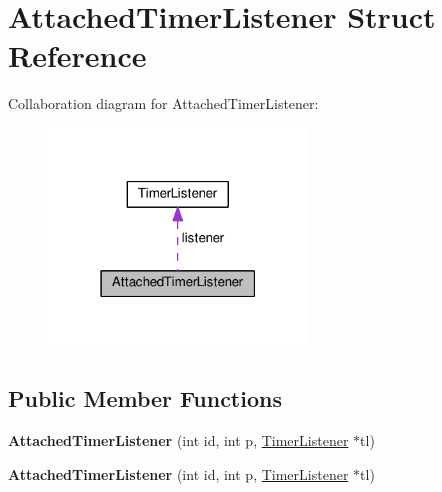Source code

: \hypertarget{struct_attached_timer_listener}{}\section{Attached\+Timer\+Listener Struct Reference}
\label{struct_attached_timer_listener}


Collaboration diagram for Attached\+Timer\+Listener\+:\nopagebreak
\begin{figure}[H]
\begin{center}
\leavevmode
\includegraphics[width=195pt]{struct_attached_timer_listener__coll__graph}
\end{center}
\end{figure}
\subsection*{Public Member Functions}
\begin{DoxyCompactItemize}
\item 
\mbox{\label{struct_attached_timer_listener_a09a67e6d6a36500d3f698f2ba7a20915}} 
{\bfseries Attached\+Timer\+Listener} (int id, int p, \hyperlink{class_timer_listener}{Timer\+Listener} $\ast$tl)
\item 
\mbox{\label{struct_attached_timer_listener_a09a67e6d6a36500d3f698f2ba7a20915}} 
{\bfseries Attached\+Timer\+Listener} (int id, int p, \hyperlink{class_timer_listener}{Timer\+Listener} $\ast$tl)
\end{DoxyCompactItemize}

★ ★ ★ ★ ★ ★ ★

Work item: Every line of the material must be returned exactly; leave the images out.

The completed task:
Source code

: \hypertarget{struct_attached_timer_listener}{}\section{Attached\+Timer\+Listener Struct Reference}
\label{struct_attached_timer_listener}


Collaboration diagram for Attached\+Timer\+Listener\+:\nopagebreak
\begin{figure}[H]
\begin{center}
\leavevmode
\includegraphics[width=195pt]{struct_attached_timer_listener__coll__graph}
\end{center}
\end{figure}
\subsection*{Public Member Functions}
\begin{DoxyCompactItemize}
\item 
\mbox{\label{struct_attached_timer_listener_a09a67e6d6a36500d3f698f2ba7a20915}} 
{\bfseries Attached\+Timer\+Listener} (int id, int p, \hyperlink{class_timer_listener}{Timer\+Listener} $\ast$tl)
\item 
\mbox{\label{struct_attached_timer_listener_a09a67e6d6a36500d3f698f2ba7a20915}} 
{\bfseries Attached\+Timer\+Listener} (int id, int p, \hyperlink{class_timer_listener}{Timer\+Listener} $\ast$tl)
\end{DoxyCompactItemize}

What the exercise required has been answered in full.